We’ve all see it and a good number of us are guilty of it. That’s right. I’m talking about adverbial dialogue tags. I know some of you are thinking this is another article about creative dialogue tags. Well, it’s not. This quick tip is about using adverbs to describe how dialogue is said. Aside from the obvious advice to minimize your use of adverbs by choosing stronger words, the use of adverbial dialogue tags presents the reader with a weak description and oftentimes results in telling instead of showing. Take the following example:

Cassidy pushed the solid oak door open with her foot and wrestled an oversized teddy bear into the kitchen.
“Why did you leave without telling me?” Damian asked petulantly.
“You said you didn’t like garage sales,” she retorted angrily.

In this example an adverb (petulantly) is used to describe Damian’s tone of voice and indirectly tells the reader how Damian is feeling. The issue here is that by adding this to the dialogue tag, the author tells the reader how Damian feels and shows nothing. Furthermore, the passage tells the reader that Cassidy is angry, but doesn’t show anything. Because the adverbial dialogues tag tell the reader how the characters are feeling, some authors will neglect to fully develop the scene by showing through behavior, dialogue, and body language what the characters are feeling.
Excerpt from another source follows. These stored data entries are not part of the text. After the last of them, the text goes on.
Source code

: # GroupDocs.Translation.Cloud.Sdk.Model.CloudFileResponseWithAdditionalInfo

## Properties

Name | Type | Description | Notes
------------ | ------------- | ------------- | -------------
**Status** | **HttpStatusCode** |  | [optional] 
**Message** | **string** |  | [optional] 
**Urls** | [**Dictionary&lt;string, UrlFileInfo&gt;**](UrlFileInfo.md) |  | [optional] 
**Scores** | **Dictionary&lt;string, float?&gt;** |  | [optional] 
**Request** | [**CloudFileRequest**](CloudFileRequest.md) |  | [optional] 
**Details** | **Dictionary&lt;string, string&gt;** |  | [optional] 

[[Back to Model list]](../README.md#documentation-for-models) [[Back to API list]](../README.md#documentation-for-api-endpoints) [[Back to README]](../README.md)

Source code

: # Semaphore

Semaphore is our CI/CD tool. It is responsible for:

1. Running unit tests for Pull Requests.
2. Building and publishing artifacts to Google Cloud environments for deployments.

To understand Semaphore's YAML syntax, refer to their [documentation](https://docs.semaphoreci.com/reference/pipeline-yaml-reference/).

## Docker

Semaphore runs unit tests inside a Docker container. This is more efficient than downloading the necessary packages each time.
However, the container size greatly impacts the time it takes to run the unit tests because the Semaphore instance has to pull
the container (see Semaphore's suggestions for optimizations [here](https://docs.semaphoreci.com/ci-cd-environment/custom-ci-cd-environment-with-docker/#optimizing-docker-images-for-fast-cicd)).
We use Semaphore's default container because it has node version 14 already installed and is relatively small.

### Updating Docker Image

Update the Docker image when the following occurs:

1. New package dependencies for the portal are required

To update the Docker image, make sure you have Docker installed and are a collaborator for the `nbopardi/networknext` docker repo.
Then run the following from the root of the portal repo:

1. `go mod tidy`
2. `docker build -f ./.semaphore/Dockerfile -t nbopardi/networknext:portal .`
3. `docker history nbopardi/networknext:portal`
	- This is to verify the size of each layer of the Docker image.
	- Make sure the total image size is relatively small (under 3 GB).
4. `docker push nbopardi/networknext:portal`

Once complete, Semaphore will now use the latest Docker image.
This can lead to anemic scenes.

Instead of telling the reader how the characters are speaking, show what they are doing and let their actions fill in the blanks so that the reader can see what’s going on and decide how the characters are feeling.

Cassidy pushed the solid oak door open with her foot and wrestled an oversized teddy bear into the kitchen. She almost knocked Damian off his stool.
“Watch it,” he said, grabbing the edge of the counter.
“Oops, sorry.” She started to grin but froze about halfway between full grin and polite smile, stopping somewhere around pained.
Damian glared and slid off the stool. “Why did you leave without me?” He was a full head taller than Cassidy, and with his arms folded across his chest, he was downright scary.
She opened her mouth, snapped it shut, opened it again, and took a deep breath before sighing. “You said you didn’t like garage sales.” She dropped the teddy bear on the yellowed linoleum with a soft thud.

By striking adverbial dialogue tags from your manuscript and replacing them with narrative full of action and emotion, you will make better word choices and fill out those scenes with the visual cues to keep your reader engaged with your story. You will also use fewer adverbs, which is always a bonus in my book. 🙂

Now… go write something!


Comments

  1. What a great article and gives a clear understanding of show versus tell which so many of us struggle with! Thanks for sharing!

  2. This is definitely something I will be looking at in my third draft of my WIP. It is too easy to take the lazy way out. Thanks for the post.